I try to test these changes on m100 but I got:

ERROR: Gauge force has not been built (rank 0, host r246n18, gauge_force.cu:62 in gaugeForce())
       last kernel called was (name=N4quda14ExtractGhostExINS_5gauge11FloatNOrderIdLi18ELi2ELi18EL20QudaStaggeredPhase_s0ELb1EL19QudaGhostExchange_sn2147483648ELb0EEEEE,volume=8x8x8x12,aux=GPU-offline,vol=6144,stride=3072,precision=8,geometry=4,Nc=3,r=0002,inject,dim3)

I activate quda for the gauge derivative with

BeginMonomial GAUGE
  Type = Iwasaki
  beta = 1.726
  Timescale = 0
  UseExternalLibrary = quda
EndMonomial

is it something wrong I did or it is still a work in progress?

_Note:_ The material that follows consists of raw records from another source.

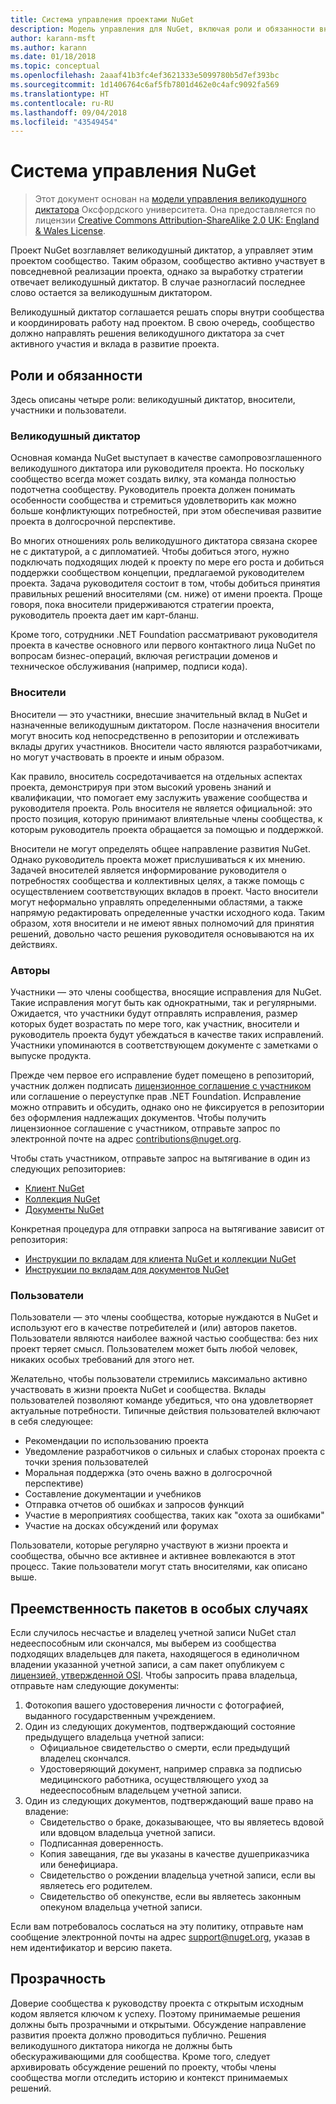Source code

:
 ```yaml
---
title: Система управления проектами NuGet
description: Модель управления для NuGet, включая роли и обязанности вносителей, участников и пользователей.
author: karann-msft
ms.author: karann
ms.date: 01/18/2018
ms.topic: conceptual
ms.openlocfilehash: 2aaaf41b3fc4ef3621333e5099780b5d7ef393bc
ms.sourcegitcommit: 1d1406764c6af5fb7801d462e0c4afc9092fa569
ms.translationtype: HT
ms.contentlocale: ru-RU
ms.lasthandoff: 09/04/2018
ms.locfileid: "43549454"
---
```

# <a name="nuget-governance"></a>Система управления NuGet

> Этот документ основан на [модели управления великодушного диктатора](http://www.oss-watch.ac.uk/resources/benevolentdictatorgovernancemodel) Оксфордского университета. Она предоставляется по лицензии [Creative Commons Attribution-ShareAlike 2.0 UK: England & Wales License](http://creativecommons.org/licenses/by-sa/2.0/uk/).

Проект NuGet возглавляет великодушный диктатор, а управляет этим проектом сообщество. Таким образом, сообщество активно участвует в повседневной реализации проекта, однако за выработку стратегии отвечает великодушный диктатор. В случае разногласий последнее слово остается за великодушным диктатором.

Великодушный диктатор соглашается решать споры внутри сообщества и координировать работу над проектом. В свою очередь, сообщество должно направлять решения великодушного диктатора за счет активного участия и вклада в развитие проекта.

## <a name="roles-and-responsibilities"></a>Роли и обязанности

Здесь описаны четыре роли: великодушный диктатор, вносители, участники и пользователи.

### <a name="benevolent-dictator"></a>Великодушный диктатор

Основная команда NuGet выступает в качестве самопровозглашенного великодушного диктатора или руководителя проекта. Но поскольку сообщество всегда может создать вилку, эта команда полностью подотчетна сообществу. Руководитель проекта должен понимать особенности сообщества и стремиться удовлетворить как можно больше конфликтующих потребностей, при этом обеспечивая развитие проекта в долгосрочной перспективе.

Во многих отношениях роль великодушного диктатора связана скорее не с диктатурой, а с дипломатией. Чтобы добиться этого, нужно подключать подходящих людей к проекту по мере его роста и добиться поддержки сообществом концепции, предлагаемой руководителем проекта. Задача руководителя состоит в том, чтобы добиться принятия правильных решений вносителями (см. ниже) от имени проекта. Проще говоря, пока вносители придерживаются стратегии проекта, руководитель проекта дает им карт-бланш.

Кроме того, сотрудники .NET Foundation рассматривают руководителя проекта в качестве основного или первого контактного лица NuGet по вопросам бизнес-операций, включая регистрации доменов и техническое обслуживания (например, подписи кода).

### <a name="committers"></a>Вносители

Вносители — это участники, внесшие значительный вклад в NuGet и назначенные великодушным диктатором. После назначения вносители могут вносить код непосредственно в репозитории и отслеживать вклады других участников. Вносители часто являются разработчиками, но могут участвовать в проекте и иным образом.

Как правило, вноситель сосредотачивается на отдельных аспектах проекта, демонстрируя при этом высокий уровень знаний и квалификации, что помогает ему заслужить уважение сообщества и руководителя проекта. Роль вносителя не является официальной: это просто позиция, которую принимают влиятельные члены сообщества, к которым руководитель проекта обращается за помощью и поддержкой.

Вносители не могут определять общее направление развития NuGet. Однако руководитель проекта может прислушиваться к их мнению. Задачей вносителей является информирование руководителя о потребностях сообщества и коллективных целях, а также помощь с осуществлением соответствующих вкладов в проект. Часто вносители могут неформально управлять определенными областями, а также напрямую редактировать определенные участки исходного кода. Таким образом, хотя вносители и не имеют явных полномочий для принятия решений, довольно часто решения руководителя основываются на их действиях.

### <a name="contributors"></a>Авторы

Участники — это члены сообщества, вносящие исправления для NuGet. Такие исправления могут быть как однократными, так и регулярными. Ожидается, что участники будут отправлять исправления, размер которых будет возрастать по мере того, как участник, вносители и руководитель проекта будут убеждаться в качестве таких исправлений. Участники упоминаются в соответствующем документе с заметками о выпуске продукта.

Прежде чем первое его исправление будет помещено в репозиторий, участник должен подписать [лицензионное соглашение с участником](http://en.wikipedia.org/wiki/Contributor_License_Agreement) или соглашение о переуступке прав .NET Foundation. Исправление можно отправить и обсудить, однако оно не фиксируется в репозитории без оформления надлежащих документов. Чтобы получить лицензионное соглашение с участником, отправьте запрос по электронной почте на адрес [contributions@nuget.org](mailto:contributions@nuget.org).

Чтобы стать участником, отправьте запрос на вытягивание в один из следующих репозиториев:

- [Клиент NuGet](https://github.com/NuGet/NuGet.Client)
- [Коллекция NuGet](https://github.com/nuget/nugetgallery)
- [Документы NuGet](https://github.com/nuget/nugetdocs)

Конкретная процедура для отправки запроса на вытягивание зависит от репозитория:

- [Инструкции по вкладам для клиента NuGet и коллекции NuGet](https://github.com/NuGet/Home/wiki/Contributing-to-NuGet)
- [Инструкции по вкладам для документов NuGet](https://github.com/NuGet/NuGetDocs/wiki/Contributing-to-NuGet-Documentation)

### <a name="users"></a>Пользователи

Пользователи — это члены сообщества, которые нуждаются в NuGet и используют его в качестве потребителей и (или) авторов пакетов. Пользователи являются наиболее важной частью сообщества: без них проект теряет смысл. Пользователем может быть любой человек, никаких особых требований для этого нет.

Желательно, чтобы пользователи стремились максимально активно участвовать в жизни проекта NuGet и сообщества. Вклады пользователей позволяют команде убедиться, что она удовлетворяет актуальные потребности. Типичные действия пользователей включают в себя следующее:

- Рекомендации по использованию проекта
- Уведомление разработчиков о сильных и слабых сторонах проекта с точки зрения пользователей
- Моральная поддержка (это очень важно в долгосрочной перспективе)
- Составление документации и учебников
- Отправка отчетов об ошибках и запросов функций
- Участие в мероприятиях сообщества, таких как "охота за ошибками"
- Участие на досках обсуждений или форумах

Пользователи, которые регулярно участвуют в жизни проекта и сообщества, обычно все активнее и активнее вовлекаются в этот процесс. Такие пользователи могут стать вносителями, как описано выше.

## <a name="package-succession-under-special-circumstances"></a>Преемственность пакетов в особых случаях

Если случилось несчастье и владелец учетной записи NuGet стал недееспособным или скончался, мы выберем из сообщества подходящих владельцев для пакета, находящегося в единоличном владении указанной учетной записи, а сам пакет опубликуем с [лицензией, утвержденной OSI](https://opensource.org/licenses/alphabetical). Чтобы запросить права владельца, отправьте нам следующие документы:

1. Фотокопия вашего удостоверения личности с фотографией, выданного государственным учреждением.
1. Один из следующих документов, подтверждающий состояние предыдущего владельца учетной записи: 
    - Официальное свидетельство о смерти, если предыдущий владелец скончался.
    - Удостоверяющий документ, например справка за подписью медицинского работника, осуществляющего уход за недееспособным владельцем учетной записи.
1. Один из следующих документов, подтверждающий ваше право на владение: 
    - Свидетельство о браке, доказывающее, что вы являетесь вдовой или вдовцом владельца учетной записи.
    - Подписанная доверенность.
    - Копия завещания, где вы указаны в качестве душеприказчика или бенефициара.
    - Свидетельство о рождении владельца учетной записи, если вы являетесь его родителем.
    - Свидетельство об опекунстве, если вы являетесь законным опекуном владельца учетной записи.

Если вам потребовалось сослаться на эту политику, отправьте нам сообщение электронной почты на адрес [support@nuget.org](mailto:support@nuget.org), указав в нем идентификатор и версию пакета.

## <a name="transparency"></a>Прозрачность

Доверие сообщества к руководству проекта с открытым исходным кодом является ключом к успеху. Поэтому принимаемые решения должны быть прозрачными и открытыми. Обсуждение направление развития проекта должно проводиться публично. Решения великодушного диктатора никогда не должны быть обескураживающими для сообщества. Кроме того, следует архивировать обсуждение решений по проекту, чтобы члены сообщества могли отследить историю и контекст принимаемых решений.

kostrzewa commented 2 years ago

I try to test these changes on m100 but I got:

You need to compile QUDA with the gauge force enabled: -DQUDA_FORCE_GAUGE=ON and need to use the latest commit of https://github.com/lattice/quda/pull/1121

kostrzewa commented 1 year ago

Should we merge this in @Marcogarofalo ? It would certainly reduce the number of branches :)

kostrzewa commented 1 year ago

Would be good to confirm #543 first though

kostrzewa commented 1 year ago

I'm going to merge this into quda_work now.